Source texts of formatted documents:
********

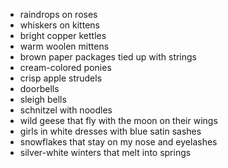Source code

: * raindrops on roses
* whiskers on kittens
* bright copper kettles
* warm woolen mittens
* brown paper packages tied up with strings
* cream-colored ponies
* crisp apple strudels
* doorbells
* sleigh bells
* schnitzel with noodles
* wild geese that fly with the moon on their wings
* girls in white dresses with blue satin sashes
* snowflakes that stay on my nose and eyelashes
* silver-white winters that melt into springs
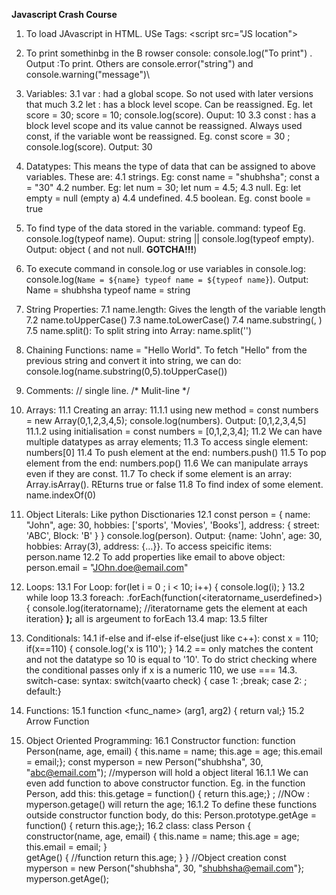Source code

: **Javascript Crash Course**
1. To load JAvascript in HTML. USe Tags: \<script src="JS location"> </script>
2. To print somethinbg in the B  rowser console: console.log("To print") . Output :To print. Others are console.error("string") and console.warning("message")\
3. Variables:
   3.1 var : had a global scope. So not used with later versions that much
   3.2 let : has a block level scope. Can be reassigned. Eg. let score = 30; score = 10; console.log(score). Ouput: 10
   3.3 const : has a block level scope and its value cannot be reassigned. Always used const, if the variable wont be reassigned. Eg. const score = 30 ; console.log(score). Output: 30
4. Datatypes: This means the type of data that can be assigned to above variables. These are:
   4.1 strings. Eg: const name = "shubhsha"; const a = "30"
   4.2 number. Eg: let num = 30; let num = 4.5;
   4.3 null. Eg: let empty = null (empty a)
   4.4 undefined.
   4.5 boolean. Eg. const boole = true
5. To find type of the data stored in the variable. command: typeof <varname> Eg. console.log(typeof name). Ouput: string || console.log(typeof empty). Output: object ( and not null. **GOTCHA!!!**)
6. To execute command in console.log or use variables in console.log: console.log(`Name = ${name} typeof name = ${typeof name}`). Output: Name = shubhsha typeof name = string
7. String Properties:
      7.1 name.length: Gives the length of the variable length
      7.2 name.toUpperCase()
      7.3 name.toLowerCase()
      7.4 name.substring(<startindex>, <length of substring>)
      7.5 name.split(<delimiter>): To split string into Array: name.split('')
9. Chaining Functions:
   name = "Hello World". To fetch "Hello" from the previous string and convert it into string, we can do: console.log(name.substring(0,5).toUpperCase())
10. Comments: // single line. /* Mulit-line */
11. Arrays:
    11.1 Creating an array:
       11.1.1 using new method = const numbers = new Array(0,1,2,3,4,5); console.log(numbers). Output: [0,1,2,3,4,5]
       11.1.2 using initialisation = const numbers = [0,1,2,3,4];
    11.2 We can have multiple datatypes as array elements;
    11.3 To access single element: numbers[0]
    11.4 To push element at the end: numbers.push(<element to add>)
    11.5 To pop element   from the end: numbers.pop()
    11.6 We can manipulate arrays even if they are const.
    11.7 To check if some element is an array: Array.isArray(<varname>). REturns true or false
    11.8 To find index of some element. name.indexOf(0)

12. Object Literals: Like python Disctionaries
    12.1 const person = {
                         name: "John",
                         age: 30,
                         hobbies: ['sports', 'Movies', 'Books'],
                         address: {
                                     street: 'ABC',
                                     Block: 'B'
                                  }
                       }
       console.log(person). Output: {name: 'John', age: 30, hobbies: Array(3), address: {…}}. To access speicific items: person.name
    12.2 To add properties like email to above object: person.email = "JOhn.doe@email.com"
13. Loops:
    13.1 For Loop: for(let i = 0 ; i < 10; i++) { console.log(i); }
    13.2 while loop
    13.3 foreach: <arrayvar>.forEach(function(<iteratorname_userdefined>) { console.log(iteratorname); //iteratorname gets the element at each iteration} **);** all is argeument to forEach
    13.4 map: 
    13.5 filter
14. Conditionals:
    14.1 if-else and if-else if-else(just like c++):
          const x = 110;
          if(x==110) {
             console.log('x is 110');
          }
    14.2 == only matches the content and not the datatype so 10 is equal to '10'. To do strict checking where the conditional passes only if x is a numeric 110, we use ===
    14.3. switch-case: syntax: switch(vaarto check) { case 1: <statements>;break; case 2: <statements>; default:}

15. Functions:
   15.1 function <func_name> (arg1, arg2) { return val;}
   15.2 Arrow Function

16. Object Oriented Programming:
   16.1 Constructor function:
           function Person(name, age, email) { this.name = name; this.age = age; this.email = email;}; const myperson = new Person("shubhsha", 30, "abc@email.com"); //myperson will hold a object literal
      16.1.1  We can even add function to above constructor function. Eg. in the function Person, add this: this.getage = function() { return this.age;} ; //NOw : myperson.getage() will return the age;
      16.1.2  To define these functions outside constructor function body, do this: Person.prototype.getAge = function() { return this.age;};
   16.2 class: class Person {
                               constructor(name, age, email) {
                                  this.name = name;
                                  this.age = age;
                                  this.email = email;
                               }  
                           getAge() { //function
                               return this.age; }
                            }
          //Object creation
          const myperson = new Person("shubhsha", 30, "shubhsha@email.com"}; myperson.getAge();
    
                        


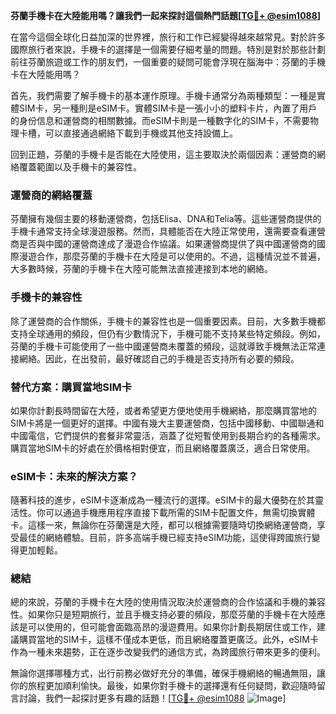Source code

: **芬蘭手機卡在大陸能用嗎？讓我們一起來探討這個熱門話題[[TG💪+ @esim1088](https://t.me/s/esim1088)]**

在當今這個全球化日益加深的世界裡，旅行和工作已經變得越來越常見。對於許多國際旅行者來說，手機卡的選擇是一個需要仔細考量的問題。特別是對於那些計劃前往芬蘭旅遊或工作的朋友們，一個重要的疑問可能會浮現在腦海中：芬蘭的手機卡在大陸能用嗎？

首先，我們需要了解手機卡的基本運作原理。手機卡通常分為兩種類型：一種是實體SIM卡，另一種則是eSIM卡。實體SIM卡是一張小小的塑料卡片，內置了用戶的身份信息和運營商的相關數據。而eSIM卡則是一種數字化的SIM卡，不需要物理卡槽，可以直接通過網絡下載到手機或其他支持設備上。

回到正題，芬蘭的手機卡是否能在大陸使用，這主要取決於兩個因素：運營商的網絡覆蓋範圍以及手機卡的兼容性。

### 運營商的網絡覆蓋

芬蘭擁有幾個主要的移動運營商，包括Elisa、DNA和Telia等。這些運營商提供的手機卡通常支持全球漫遊服務。然而，具體能否在大陸正常使用，還需要查看運營商是否與中國的運營商達成了漫遊合作協議。如果運營商提供了與中國運營商的國際漫遊合作，那麼芬蘭的手機卡在大陸是可以使用的。不過，這種情況並不普遍，大多數時候，芬蘭的手機卡在大陸可能無法直接連接到本地的網絡。

### 手機卡的兼容性

除了運營商的合作關係，手機卡的兼容性也是一個重要因素。目前，大多數手機都支持全球通用的頻段，但仍有少數情況下，手機可能不支持某些特定頻段。例如，芬蘭的手機卡可能使用了一些中國運營商未覆蓋的頻段，這就導致手機無法正常連接網絡。因此，在出發前，最好確認自己的手機是否支持所有必要的頻段。

### 替代方案：購買當地SIM卡

如果你計劃長時間留在大陸，或者希望更方便地使用手機網絡，那麼購買當地的SIM卡將是一個更好的選擇。中國有幾大主要運營商，包括中國移動、中國聯通和中國電信，它們提供的套餐非常靈活，涵蓋了從短暫使用到長期合約的各種需求。購買當地SIM卡的好處在於價格相對便宜，而且網絡覆蓋廣泛，適合日常使用。

### eSIM卡：未來的解決方案？

隨著科技的進步，eSIM卡逐漸成為一種流行的選擇。eSIM卡的最大優勢在於其靈活性。你可以通過手機應用程序直接下載所需的SIM卡配置文件，無需切換實體卡。這樣一來，無論你在芬蘭還是大陸，都可以根據需要隨時切換網絡運營商，享受最佳的網絡體驗。目前，許多高端手機已經支持eSIM功能，這使得跨國旅行變得更加輕鬆。

### 總結

總的來說，芬蘭的手機卡在大陸的使用情況取決於運營商的合作協議和手機的兼容性。如果你只是短期旅行，並且手機支持必要的頻段，那麼芬蘭的手機卡在大陸應該是可以使用的，但可能會面臨高昂的漫遊費用。如果你計劃長期居住或工作，建議購買當地的SIM卡，這樣不僅成本更低，而且網絡覆蓋更廣泛。此外，eSIM卡作為一種未來趨勢，正在逐步改變我們的通信方式，為跨國旅行帶來更多的便利。

無論你選擇哪種方式，出行前務必做好充分的準備，確保手機網絡的暢通無阻，讓你的旅程更加順利愉快。最後，如果你對手機卡的選擇還有任何疑問，歡迎隨時留言討論，我們一起探討更多有趣的話題！[[TG💪+ @esim1088](https://t.me/s/esim1088) ![Image](https://i.postimg.cc/4NQfJmqS/Snipaste-2025-05-13-00-14-12.png)]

********

Assigned task —
Within the records above, find every line containing "using" and report only how many there are.

Your solution —
2